Participation as a Member, National Council Leadership of [Country], The Global Risks Forum (GRF) allows you to support the country pathway in an individual capacity. It does not give you authority to create official meetings, issue invitations, use GRF or Nexus branding, represent the Country Desk, speak for the Geneva Central Bureau, or present a meeting as an official Nexus, GRF, GCRI, GRA, or National Council event.
This boundary is important because meetings can easily be misunderstood. A meeting title, logo, invitation, agenda, venue, speaker list, or public announcement can create the impression of official authority, institutional endorsement, government engagement, sponsor status, procurement access, or Nexus Universe placement. For that reason, convening under the Nexus or GRF name must be controlled, documented, and approved.
You may help support meeting development in appropriate ways, such as:
- identifying relevant stakeholders;
- suggesting priority topics;
- introducing qualified leaders, experts, institutions, or organizations;
- sharing approved public information;
- helping map potential participants;
- proposing a meeting concept to the Country Desk or Geneva Central Bureau;
- supporting follow-up once a meeting has been approved and properly routed.
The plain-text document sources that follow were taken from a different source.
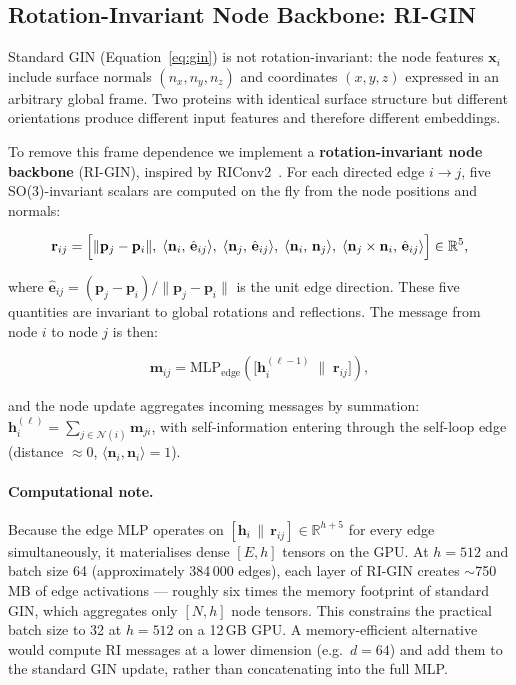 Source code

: \subsection{Rotation-Invariant Node Backbone: RI-GIN}
\label{sec:arch:rigin}

Standard GIN (Equation~\ref{eq:gin}) is not rotation-invariant: the node
features $\mathbf{x}_i$ include surface normals $(n_x, n_y, n_z)$ and
coordinates $(x, y, z)$ expressed in an arbitrary global frame.
Two proteins with identical surface structure but different orientations
produce different input features and therefore different embeddings.

To remove this frame dependence we implement a \textbf{rotation-invariant
node backbone} (RI-GIN), inspired by RIConv2~\cite{riconv2}.
For each directed edge $i \to j$, five SO(3)-invariant scalars are computed
on the fly from the node positions and normals:

\begin{equation}
  \mathbf{r}_{ij} = \Bigl[
    \|\mathbf{p}_j - \mathbf{p}_i\|,\;
    \langle \mathbf{n}_i,\, \hat{\mathbf{e}}_{ij} \rangle,\;
    \langle \mathbf{n}_j,\, \hat{\mathbf{e}}_{ij} \rangle,\;
    \langle \mathbf{n}_i,\, \mathbf{n}_j \rangle,\;
    \langle \mathbf{n}_j \times \mathbf{n}_i,\, \hat{\mathbf{e}}_{ij} \rangle
  \Bigr] \in \mathbb{R}^5,
  \label{eq:ri_scalars}
\end{equation}

where $\hat{\mathbf{e}}_{ij} = (\mathbf{p}_j - \mathbf{p}_i) /
\|\mathbf{p}_j - \mathbf{p}_i\|$ is the unit edge direction.
These five quantities are invariant to global rotations and reflections.
The message from node $i$ to node $j$ is then:

\begin{equation}
  \mathbf{m}_{ij} = \mathrm{MLP}_\text{edge}
    \!\left(\bigl[\mathbf{h}_i^{(\ell-1)} \;\|\; \mathbf{r}_{ij}\bigr]\right),
  \label{eq:ri_msg}
\end{equation}

and the node update aggregates incoming messages by summation:
$\mathbf{h}_i^{(\ell)} = \sum_{j \in \mathcal{N}(i)} \mathbf{m}_{ji}$,
with self-information entering through the self-loop edge (distance $\approx 0$,
$\langle \mathbf{n}_i, \mathbf{n}_i \rangle = 1$).

\paragraph{Computational note.}
Because the edge MLP operates on $[\mathbf{h}_i \,\|\, \mathbf{r}_{ij}] \in
\mathbb{R}^{h+5}$ for every edge simultaneously, it materialises dense
$[E, h]$ tensors on the GPU.
At $h = 512$ and batch size 64 (approximately 384\,000 edges), each layer
of RI-GIN creates $\sim$750\,MB of edge activations --- roughly six times
the memory footprint of standard GIN, which aggregates only $[N, h]$ node
tensors.
This constrains the practical batch size to 32 at $h = 512$ on a 12\,GB
GPU.
A memory-efficient alternative would compute RI messages at a lower
dimension (e.g.\ $d = 64$) and add them to the standard GIN update,
rather than concatenating into the full MLP.

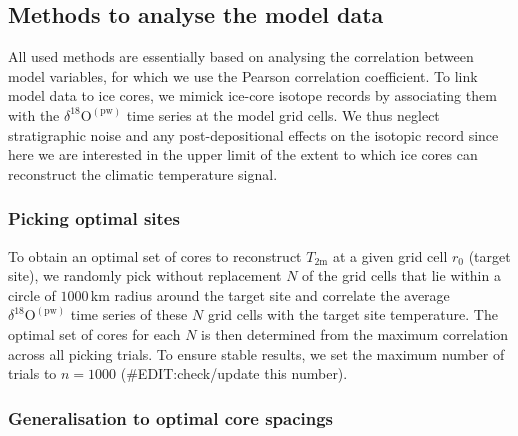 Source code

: \documentclass[cp, manuscript]{copernicus}
\begin{document}
\subsection{Methods to analyse the model data}\label{methods:main}

All used methods are essentially based on analysing the correlation between
model variables, for which we use the Pearson correlation coefficient. To link
model data to ice cores, we mimick ice-core isotope records by associating them
with the $\delta^{18}\mathrm{O}^{\mathrm{(pw)}}$ time series at the model grid
cells. We thus neglect stratigraphic noise and any post-depositional effects on
the isotopic record since here we are interested in the upper limit of the
extent to which ice cores can reconstruct the climatic temperature signal.

\subsubsection{Picking optimal sites}\label{methods:picking}

To obtain an optimal set of cores to reconstruct $T_{2\mathrm{m}}$ at a given
grid cell $r_0$ (target site), we randomly pick without replacement $N$ of the
grid cells that lie within a circle of $1000$\,km radius around the target site
and correlate the average $\delta^{18}\mathrm{O}^{\mathrm{(pw)}}$ time series of
these $N$ grid cells with the target site temperature. The optimal set of cores
for each $N$ is then determined from the maximum correlation across all picking
trials. To ensure stable results, we set the maximum number of trials to
$n=1000$ (\#EDIT:check/update this number).

\subsubsection{Generalisation to optimal core spacings}\label{methods:general}
\end{document}
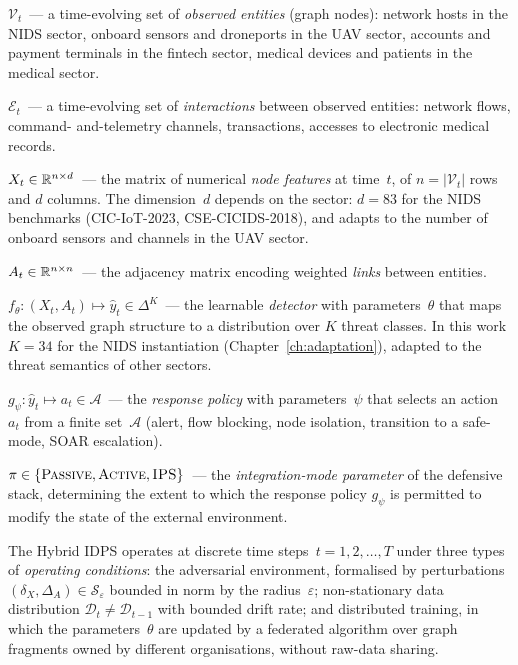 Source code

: \noindent\textbf{$\mathcal{V}_t$}~--- a time-evolving set of
\emph{observed entities} (graph nodes): network hosts in the NIDS
sector, onboard sensors and droneports in the UAV sector, accounts
and payment terminals in the fintech sector, medical devices and
patients in the medical sector.

\noindent\textbf{$\mathcal{E}_t$}~--- a time-evolving set of
\emph{interactions} between observed entities: network flows, command-
and-telemetry channels, transactions, accesses to electronic medical
records.

\noindent\textbf{$X_t \in \R^{n\times d}$}~--- the matrix of numerical
\emph{node features} at time~$t$, of $n=|\mathcal{V}_t|$ rows and
$d$ columns. The dimension~$d$ depends on the sector: $d=83$ for the
NIDS benchmarks (CIC-IoT-2023, CSE-CICIDS-2018), and adapts to the
number of onboard sensors and channels in the UAV sector.

\noindent\textbf{$A_t \in \R^{n\times n}$}~--- the adjacency matrix
encoding weighted \emph{links} between entities.

\noindent\textbf{$f_\theta: (X_t, A_t) \mapsto \hat{y}_t \in \Delta^K$}~---
the learnable \emph{detector} with parameters~$\theta$ that maps the
observed graph structure to a distribution over $K$ threat classes.
In this work $K=34$ for the NIDS instantiation
(Chapter~\ref{ch:adaptation}), adapted to the threat semantics of
other sectors.

\noindent\textbf{$g_\psi: \hat{y}_t \mapsto a_t \in \mathcal{A}$}~---
the \emph{response policy} with parameters~$\psi$ that selects an
action $a_t$ from a finite set~$\mathcal{A}$ (alert, flow blocking,
node isolation, transition to a safe-mode, SOAR escalation).

\noindent\textbf{$\pi \in \{\textsc{Passive}, \textsc{Active},
\textsc{IPS}\}$}~--- the \emph{integration-mode parameter} of the
defensive stack, determining the extent to which the response
policy $g_\psi$ is permitted to modify the state of the external
environment.

The Hybrid IDPS operates at discrete time steps~$t=1,2,\dots,T$
under three types of \emph{operating conditions}: the adversarial
environment, formalised by perturbations $(\delta_X, \Delta_A) \in
\mathcal{S}_\varepsilon$ bounded in norm by the radius~$\varepsilon$;
non-stationary data distribution $\mathcal{D}_t \neq \mathcal{D}_{t-1}$
with bounded drift rate; and distributed training, in which the
parameters~$\theta$ are updated by a federated algorithm over graph
fragments owned by different organisations, without raw-data
sharing.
However, you may not independently:
- announce a “Nexus” or “GRF” meeting;
- use GRF, GCRI, GRA, Nexus, Country Desk, Geneva Central Bureau, or Nexus Universe names or logos in an invitation;
- create public event pages under those names;
- invite officials, sponsors, investors, companies, universities, or media as if the meeting is officially convened by GRF or Nexus;
- promise speaking roles, visibility, access, sponsorship, partnership, recognition, funding, procurement, certification, or Nexus Universe placement;
- sign letters, agendas, invitations, memoranda, or partnership materials on behalf of GRF, GCRI, GRA, Nexus Consortium, the Country Desk, or the National Council;
- describe a meeting as official, endorsed, approved, or part of Nexus Universe unless it has been confirmed through the proper process.
If you want to organize a meeting connected to the pathway, the correct process is to submit the meeting idea for review. The proposal should clarify the purpose, country, audience, participants, proposed title, agenda, location, format, communications language, use of names or logos, data or confidentiality issues, public-facing claims, and whether the meeting is informational, preparatory, technical, institutional, public-facing, or Nexus Universe-related.
If the meeting is approved, the authorization should specify what name may be used, who may invite participants, whether logos may appear, what language is permitted, who may speak on behalf of the pathway, whether the meeting is public or private, how records will be kept, and what follow-up claims are allowed.
Without that approval, you should frame any conversation as your own individual outreach. A safe formulation is:
“I am participating in an individual capacity as a Member of the National Council Leadership of [Country] under The Global Risks Forum (GRF). I am not convening this meeting on behalf of GRF, GCRI, GRA, Nexus Consortium, the Country Desk, the Geneva Central Bureau, or the country. Any formal Nexus or GRF engagement must be routed through the appropriate authorized channel.”
This does not prevent you from speaking with people informally, introducing the pathway, or encouraging interest. It simply means you must not convert individual outreach into an official Nexus or GRF meeting without authorization.
A meeting under the Nexus or GRF name does not automatically create government endorsement, public authority, procurement status, sponsorship, investment access, certification, insurance status, institutional partnership, media rights, venue access, or Nexus Universe inclusion. Those matters require separate review and documentation.
In simple terms, you may help propose, support, and prepare meetings, but you may not convene meetings under the Nexus or GRF name unless the meeting has been approved and documented through the proper channel. Individual outreach is permitted; official convening requires written authorization.